在 2023/8/17 10:07, Alexei Starovoitov 写道:
On Thu, Aug 10, 2023 at 1:13 AM Chuyi Zhou <zhouchuyi@xxxxxxxxxxxxx> wrote:
static int oom_evaluate_task(struct task_struct *task, void *arg)
{
struct oom_control *oc = arg;
@@ -317,6 +339,26 @@ static int oom_evaluate_task(struct task_struct *task, void *arg)
if (!is_memcg_oom(oc) && !oom_cpuset_eligible(task, oc))
goto next;

+ /*
+ * If task is allocating a lot of memory and has been marked to be
+ * killed first if it triggers an oom, then select it.
+ */
+ if (oom_task_origin(task)) {
+ points = LONG_MAX;
+ goto select;
+ }
+
+ switch (bpf_oom_evaluate_task(task, oc)) {
+ case BPF_EVAL_ABORT:
+ goto abort; /* abort search process */
+ case BPF_EVAL_NEXT:
+ goto next; /* ignore the task */
+ case BPF_EVAL_SELECT:
+ goto select; /* select the task */
+ default:
+ break; /* No BPF policy */
+ }
+

I think forcing bpf prog to look at every task is going to be limiting
long term.
It's more flexible to invoke bpf prog from out_of_memory()
and if it doesn't choose a task then fallback to select_bad_process().
I believe that's what Roman was proposing.
bpf can choose to iterate memcg or it might have some side knowledge
that there are processes that can be set as oc->chosen right away,
so it can skip the iteration.

IIUC, We may need some new bpf features if we want to iterating
tasks/memcg in BPF, sush as:
bpf_for_each_task
bpf_for_each_memcg
bpf_for_each_task_in_memcg
...

It seems we have some work to do first in the BPF side.
Will these iterating features be useful in other BPF scenario except OOM
Policy?

Yes.
Use open coded iterators though.
Like example in
https://lore.kernel.org/all/20230810183513.684836-4-davemarchevsky@xxxxxx/

bpf_for_each(task_vma, vma, task, 0) { ... }
will safely iterate vma-s of the task.
Similarly struct css_task_iter can be hidden inside bpf open coded iterator.
OK. I think the following APIs whould be useful and I am willing to start with these in another bpf-next RFC patchset:

1. bpf_for_each(task).
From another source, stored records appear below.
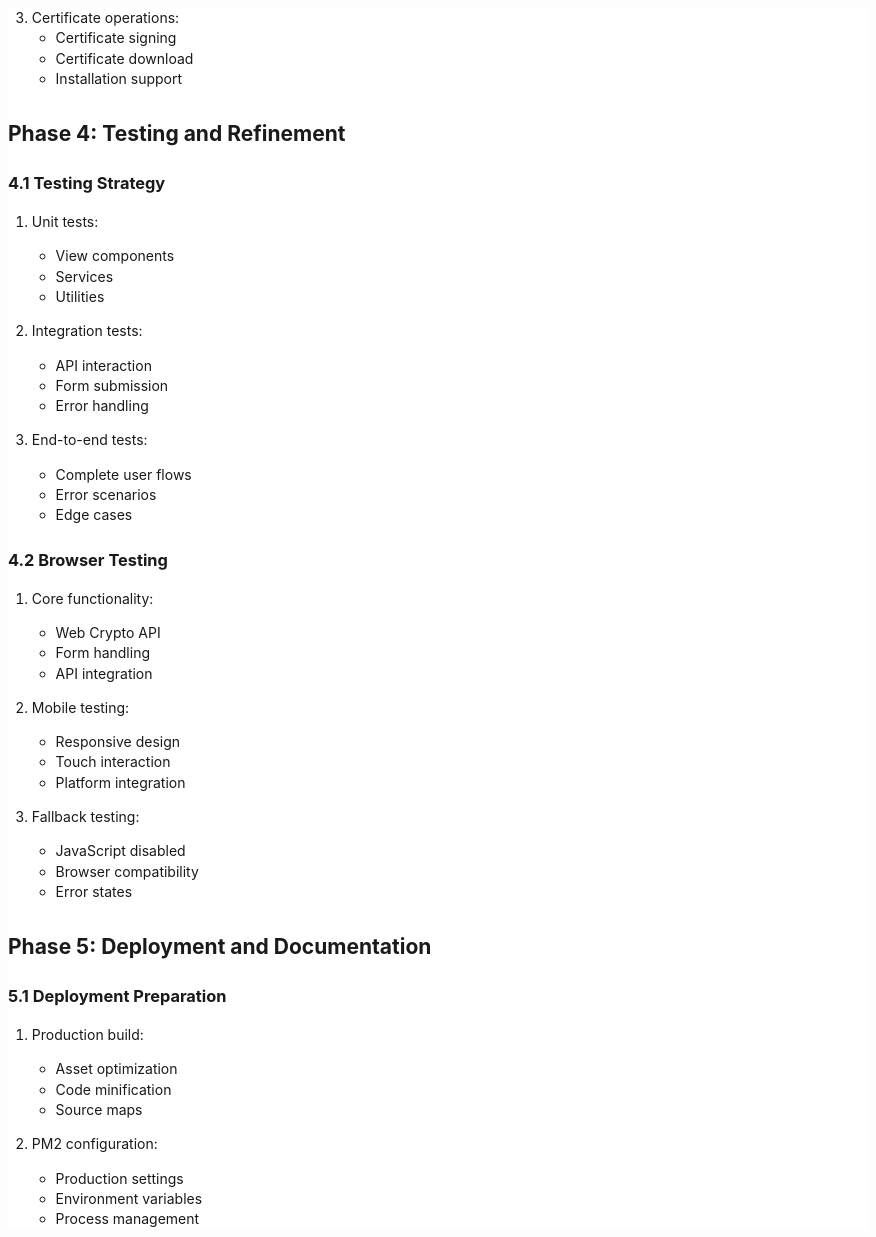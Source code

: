 3. Certificate operations:
   - Certificate signing
   - Certificate download
   - Installation support

## Phase 4: Testing and Refinement

### 4.1 Testing Strategy
1. Unit tests:
   - View components
   - Services
   - Utilities

2. Integration tests:
   - API interaction
   - Form submission
   - Error handling

3. End-to-end tests:
   - Complete user flows
   - Error scenarios
   - Edge cases

### 4.2 Browser Testing
1. Core functionality:
   - Web Crypto API
   - Form handling
   - API integration

2. Mobile testing:
   - Responsive design
   - Touch interaction
   - Platform integration

3. Fallback testing:
   - JavaScript disabled
   - Browser compatibility
   - Error states

## Phase 5: Deployment and Documentation

### 5.1 Deployment Preparation
1. Production build:
   - Asset optimization
   - Code minification
   - Source maps

2. PM2 configuration:
   - Production settings
   - Environment variables
   - Process management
Just like for_each_process(p) in kernel to itearing all tasks in the system with rcu_read_lock().

2. bpf_for_each(css_task, task, css). It works like css_task_iter_{start, next, end} and would be used to iterating tasks/threads under a css.

3. bpf_for_each(descendant_css, css, root_css, {PRE, POST}). It works like css_next_descendant_{pre, post} to iterating all descendant.

If you have better ideas or any advice, please let me know.
Thanks.